• **ABOUT THIS EXERCISE**
Once the line with "Stats updated on Feb 2023, 17" is found in the data, output it and each following line exactly, up to and including the line with "2023-02-14 | 2 | 8 |", and nothing before or after.

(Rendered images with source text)
◇ ◇ ◇ ◇ ◇ ◇ ◇

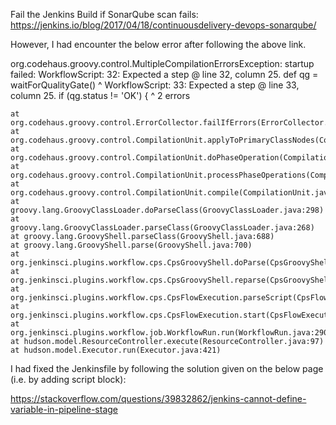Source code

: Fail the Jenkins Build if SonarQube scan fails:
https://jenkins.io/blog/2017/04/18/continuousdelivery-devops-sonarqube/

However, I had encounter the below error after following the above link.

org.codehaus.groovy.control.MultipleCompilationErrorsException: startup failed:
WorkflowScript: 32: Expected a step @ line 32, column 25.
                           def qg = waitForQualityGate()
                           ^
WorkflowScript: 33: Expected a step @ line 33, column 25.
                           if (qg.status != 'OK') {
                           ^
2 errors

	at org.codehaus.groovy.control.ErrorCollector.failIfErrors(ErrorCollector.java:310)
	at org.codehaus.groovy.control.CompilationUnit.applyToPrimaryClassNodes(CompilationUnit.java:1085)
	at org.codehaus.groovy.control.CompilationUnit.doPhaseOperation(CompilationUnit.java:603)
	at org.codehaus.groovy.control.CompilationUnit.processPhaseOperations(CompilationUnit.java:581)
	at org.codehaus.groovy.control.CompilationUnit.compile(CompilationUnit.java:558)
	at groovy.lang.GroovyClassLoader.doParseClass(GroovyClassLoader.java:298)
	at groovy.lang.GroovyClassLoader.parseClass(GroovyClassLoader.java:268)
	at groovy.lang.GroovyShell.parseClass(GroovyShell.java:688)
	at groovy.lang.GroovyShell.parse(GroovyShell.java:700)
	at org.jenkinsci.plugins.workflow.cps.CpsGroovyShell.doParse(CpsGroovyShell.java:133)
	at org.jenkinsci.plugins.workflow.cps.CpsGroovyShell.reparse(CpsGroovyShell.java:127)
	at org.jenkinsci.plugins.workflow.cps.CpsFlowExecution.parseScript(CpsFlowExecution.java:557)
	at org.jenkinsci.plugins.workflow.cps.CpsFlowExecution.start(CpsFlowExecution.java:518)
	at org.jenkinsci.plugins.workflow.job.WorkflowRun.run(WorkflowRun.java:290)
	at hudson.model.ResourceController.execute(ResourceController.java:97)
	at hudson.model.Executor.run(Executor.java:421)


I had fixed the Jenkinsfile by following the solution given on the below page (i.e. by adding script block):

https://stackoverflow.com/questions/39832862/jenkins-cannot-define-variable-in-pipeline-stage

◇ ◇ ◇ ◇ ◇ ◇ ◇

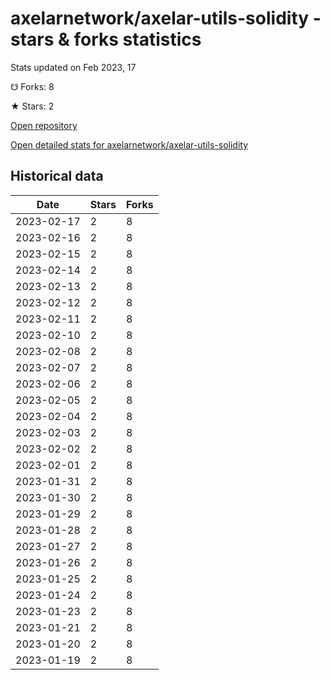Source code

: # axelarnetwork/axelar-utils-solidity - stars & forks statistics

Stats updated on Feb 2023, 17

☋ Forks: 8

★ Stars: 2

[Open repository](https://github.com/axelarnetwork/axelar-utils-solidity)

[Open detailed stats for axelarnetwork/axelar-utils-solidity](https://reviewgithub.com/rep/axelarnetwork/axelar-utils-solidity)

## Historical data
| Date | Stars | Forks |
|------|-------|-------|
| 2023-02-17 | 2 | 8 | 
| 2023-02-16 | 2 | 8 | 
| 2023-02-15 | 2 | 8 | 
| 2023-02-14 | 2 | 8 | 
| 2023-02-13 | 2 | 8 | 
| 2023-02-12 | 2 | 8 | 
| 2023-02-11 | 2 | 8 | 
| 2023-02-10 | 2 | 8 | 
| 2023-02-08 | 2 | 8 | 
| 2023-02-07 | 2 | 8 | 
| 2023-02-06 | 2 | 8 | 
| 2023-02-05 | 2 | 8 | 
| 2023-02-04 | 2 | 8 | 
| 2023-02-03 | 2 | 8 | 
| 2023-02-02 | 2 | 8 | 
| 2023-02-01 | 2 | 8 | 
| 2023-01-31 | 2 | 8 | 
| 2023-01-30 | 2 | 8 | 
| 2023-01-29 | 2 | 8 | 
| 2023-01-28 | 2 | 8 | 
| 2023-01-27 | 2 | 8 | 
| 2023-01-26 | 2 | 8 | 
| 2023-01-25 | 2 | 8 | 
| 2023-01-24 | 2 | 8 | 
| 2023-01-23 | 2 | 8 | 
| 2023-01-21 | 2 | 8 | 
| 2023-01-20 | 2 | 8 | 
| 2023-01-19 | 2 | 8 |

◇ ◇ ◇ ◇ ◇ ◇ ◇

• **FINISHED EXERCISE**
Stats updated on Feb 2023, 17

☋ Forks: 8

★ Stars: 2

[Open repository](https://github.com/axelarnetwork/axelar-utils-solidity)

[Open detailed stats for axelarnetwork/axelar-utils-solidity](https://reviewgithub.com/rep/axelarnetwork/axelar-utils-solidity)

## Historical data
| Date | Stars | Forks |
|------|-------|-------|
| 2023-02-17 | 2 | 8 | 
| 2023-02-16 | 2 | 8 | 
| 2023-02-15 | 2 | 8 | 
| 2023-02-14 | 2 | 8 | 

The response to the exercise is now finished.